══ Data excerpts

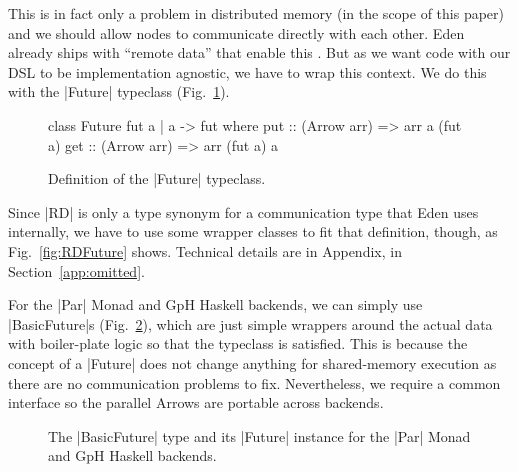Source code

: This is in fact only a problem in distributed memory (in the scope of this paper) and we should  allow nodes to communicate directly with each other. Eden already ships with \enquote{remote data} that enable this \cite{AlGo03a,Dieterle2010}.
But as we want code with our DSL to be implementation agnostic, we have to wrap this context. We do this with the |Future| typeclass (Fig.~\ref{fig:future}).
\begin{figure}[h]
\begin{code}
class Future fut a | a -> fut where
    put :: (Arrow arr) => arr a (fut a)
    get :: (Arrow arr) => arr (fut a) a
\end{code}
\caption{Definition of the |Future| typeclass.}
\label{fig:future}
\end{figure}
Since |RD| is only a type synonym for a communication type that Eden uses internally, we have to use some wrapper classes to fit that definition, though, as Fig.~\ref{fig:RDFuture} shows. %
Technical details are in Appendix, in Section~\ref{app:omitted}.

For the |Par| Monad and GpH Haskell backends, we can simply use |BasicFuture|s (Fig.~\ref{fig:BasicFuture}), which are just simple wrappers around the actual data with boiler-plate logic so that the typeclass is satisfied. This is because the concept of a |Future| does not change anything for shared-memory execution as there are no communication problems to fix. Nevertheless, we require a common interface so the parallel Arrows are portable across backends.
\begin{figure}[tb]
\caption{The |BasicFuture| type and its |Future| instance for the |Par| Monad and GpH Haskell backends.}
\label{fig:BasicFuture}
\end{figure} %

════

§ Task goal:
Leave out the pictures and output everything else in the records exactly.

§ Result below:
Source code

: This is in fact only a problem in distributed memory (in the scope of this paper) and we should  allow nodes to communicate directly with each other. Eden already ships with \enquote{remote data} that enable this \cite{AlGo03a,Dieterle2010}.
But as we want code with our DSL to be implementation agnostic, we have to wrap this context. We do this with the |Future| typeclass (Fig.~\ref{fig:future}).
\begin{figure}[h]
\begin{code}
class Future fut a | a -> fut where
    put :: (Arrow arr) => arr a (fut a)
    get :: (Arrow arr) => arr (fut a) a
\end{code}
\caption{Definition of the |Future| typeclass.}
\label{fig:future}
\end{figure}
Since |RD| is only a type synonym for a communication type that Eden uses internally, we have to use some wrapper classes to fit that definition, though, as Fig.~\ref{fig:RDFuture} shows. %
Technical details are in Appendix, in Section~\ref{app:omitted}.

For the |Par| Monad and GpH Haskell backends, we can simply use |BasicFuture|s (Fig.~\ref{fig:BasicFuture}), which are just simple wrappers around the actual data with boiler-plate logic so that the typeclass is satisfied. This is because the concept of a |Future| does not change anything for shared-memory execution as there are no communication problems to fix. Nevertheless, we require a common interface so the parallel Arrows are portable across backends.
\begin{figure}[tb]
\caption{The |BasicFuture| type and its |Future| instance for the |Par| Monad and GpH Haskell backends.}
\label{fig:BasicFuture}
\end{figure} %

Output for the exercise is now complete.